- Assignment: The expected output is exactly the lines below, starting at the line with "To use the plugin, select" and ending at the line with "Note that the", both included; no other line belongs in it.

(Beginning of Listed records)

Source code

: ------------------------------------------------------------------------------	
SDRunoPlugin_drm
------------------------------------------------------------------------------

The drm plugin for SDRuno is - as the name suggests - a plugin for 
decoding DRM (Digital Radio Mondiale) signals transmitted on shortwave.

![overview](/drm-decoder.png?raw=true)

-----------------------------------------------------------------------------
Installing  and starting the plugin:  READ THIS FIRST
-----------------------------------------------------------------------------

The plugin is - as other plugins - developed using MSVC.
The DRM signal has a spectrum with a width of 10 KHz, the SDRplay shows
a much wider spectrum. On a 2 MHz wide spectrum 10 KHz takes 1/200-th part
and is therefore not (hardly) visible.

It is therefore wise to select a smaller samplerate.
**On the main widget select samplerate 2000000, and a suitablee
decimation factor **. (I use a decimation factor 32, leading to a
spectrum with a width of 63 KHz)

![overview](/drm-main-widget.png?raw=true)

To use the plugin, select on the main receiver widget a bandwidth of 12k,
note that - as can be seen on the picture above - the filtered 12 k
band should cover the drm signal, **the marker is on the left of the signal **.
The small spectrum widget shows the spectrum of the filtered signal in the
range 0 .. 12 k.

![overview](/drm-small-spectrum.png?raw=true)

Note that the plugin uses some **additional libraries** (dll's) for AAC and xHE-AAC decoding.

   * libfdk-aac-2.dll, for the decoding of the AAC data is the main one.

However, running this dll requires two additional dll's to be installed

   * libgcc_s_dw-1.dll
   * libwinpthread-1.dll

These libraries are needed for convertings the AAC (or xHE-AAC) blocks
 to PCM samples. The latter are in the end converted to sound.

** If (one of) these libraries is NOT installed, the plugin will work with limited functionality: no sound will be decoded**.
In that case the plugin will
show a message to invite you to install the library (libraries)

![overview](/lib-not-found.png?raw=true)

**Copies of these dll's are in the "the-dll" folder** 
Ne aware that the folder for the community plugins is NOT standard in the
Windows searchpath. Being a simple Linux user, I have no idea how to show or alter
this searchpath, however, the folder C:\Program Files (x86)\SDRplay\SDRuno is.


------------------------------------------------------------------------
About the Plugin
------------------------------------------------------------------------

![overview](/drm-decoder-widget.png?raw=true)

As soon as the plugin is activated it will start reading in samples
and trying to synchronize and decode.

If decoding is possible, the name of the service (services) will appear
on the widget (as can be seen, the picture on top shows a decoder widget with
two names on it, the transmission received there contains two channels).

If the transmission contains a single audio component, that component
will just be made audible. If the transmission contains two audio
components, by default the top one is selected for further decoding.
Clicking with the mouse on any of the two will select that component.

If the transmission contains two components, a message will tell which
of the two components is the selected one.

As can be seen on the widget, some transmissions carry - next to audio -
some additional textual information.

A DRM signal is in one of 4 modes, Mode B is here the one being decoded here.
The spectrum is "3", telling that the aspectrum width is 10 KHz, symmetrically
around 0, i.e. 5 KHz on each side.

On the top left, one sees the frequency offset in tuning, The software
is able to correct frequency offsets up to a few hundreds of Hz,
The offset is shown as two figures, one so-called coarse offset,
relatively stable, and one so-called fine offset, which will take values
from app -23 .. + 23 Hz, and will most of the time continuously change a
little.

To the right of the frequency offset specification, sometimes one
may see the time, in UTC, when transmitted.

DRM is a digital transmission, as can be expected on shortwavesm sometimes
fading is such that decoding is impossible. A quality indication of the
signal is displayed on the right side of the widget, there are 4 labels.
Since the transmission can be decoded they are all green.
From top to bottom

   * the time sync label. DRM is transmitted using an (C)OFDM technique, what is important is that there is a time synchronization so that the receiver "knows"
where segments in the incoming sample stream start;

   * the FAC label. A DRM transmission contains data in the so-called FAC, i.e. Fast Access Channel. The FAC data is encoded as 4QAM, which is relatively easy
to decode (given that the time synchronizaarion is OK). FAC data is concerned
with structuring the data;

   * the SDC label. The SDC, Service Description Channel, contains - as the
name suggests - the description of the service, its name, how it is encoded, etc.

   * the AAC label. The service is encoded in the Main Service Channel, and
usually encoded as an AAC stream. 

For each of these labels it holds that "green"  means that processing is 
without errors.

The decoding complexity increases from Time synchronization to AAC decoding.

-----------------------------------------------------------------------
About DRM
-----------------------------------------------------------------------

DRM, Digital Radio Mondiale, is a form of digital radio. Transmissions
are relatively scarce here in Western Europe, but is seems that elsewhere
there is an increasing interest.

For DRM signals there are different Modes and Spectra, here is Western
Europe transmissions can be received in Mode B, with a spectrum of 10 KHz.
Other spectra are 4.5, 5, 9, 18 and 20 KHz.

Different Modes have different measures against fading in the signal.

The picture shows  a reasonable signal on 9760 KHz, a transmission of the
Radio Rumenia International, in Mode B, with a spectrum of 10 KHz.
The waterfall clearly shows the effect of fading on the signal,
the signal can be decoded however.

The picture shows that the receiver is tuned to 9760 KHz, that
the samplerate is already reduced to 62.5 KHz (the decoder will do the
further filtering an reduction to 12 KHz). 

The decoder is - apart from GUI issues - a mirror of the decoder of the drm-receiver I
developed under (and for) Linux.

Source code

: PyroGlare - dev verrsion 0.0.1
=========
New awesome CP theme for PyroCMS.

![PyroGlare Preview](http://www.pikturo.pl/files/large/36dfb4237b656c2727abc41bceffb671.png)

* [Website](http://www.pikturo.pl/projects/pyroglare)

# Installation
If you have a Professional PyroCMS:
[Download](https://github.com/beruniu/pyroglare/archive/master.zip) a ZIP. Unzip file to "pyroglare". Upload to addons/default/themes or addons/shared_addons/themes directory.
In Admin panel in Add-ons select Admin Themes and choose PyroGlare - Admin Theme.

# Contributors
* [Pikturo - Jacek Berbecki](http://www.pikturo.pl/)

(End of Listed records)

- Result for this task:
To use the plugin, select on the main receiver widget a bandwidth of 12k,
note that - as can be seen on the picture above - the filtered 12 k
band should cover the drm signal, **the marker is on the left of the signal **.
The small spectrum widget shows the spectrum of the filtered signal in the
range 0 .. 12 k.

![overview](/drm-small-spectrum.png?raw=true)

Note that the plugin uses some **additional libraries** (dll's) for AAC and xHE-AAC decoding.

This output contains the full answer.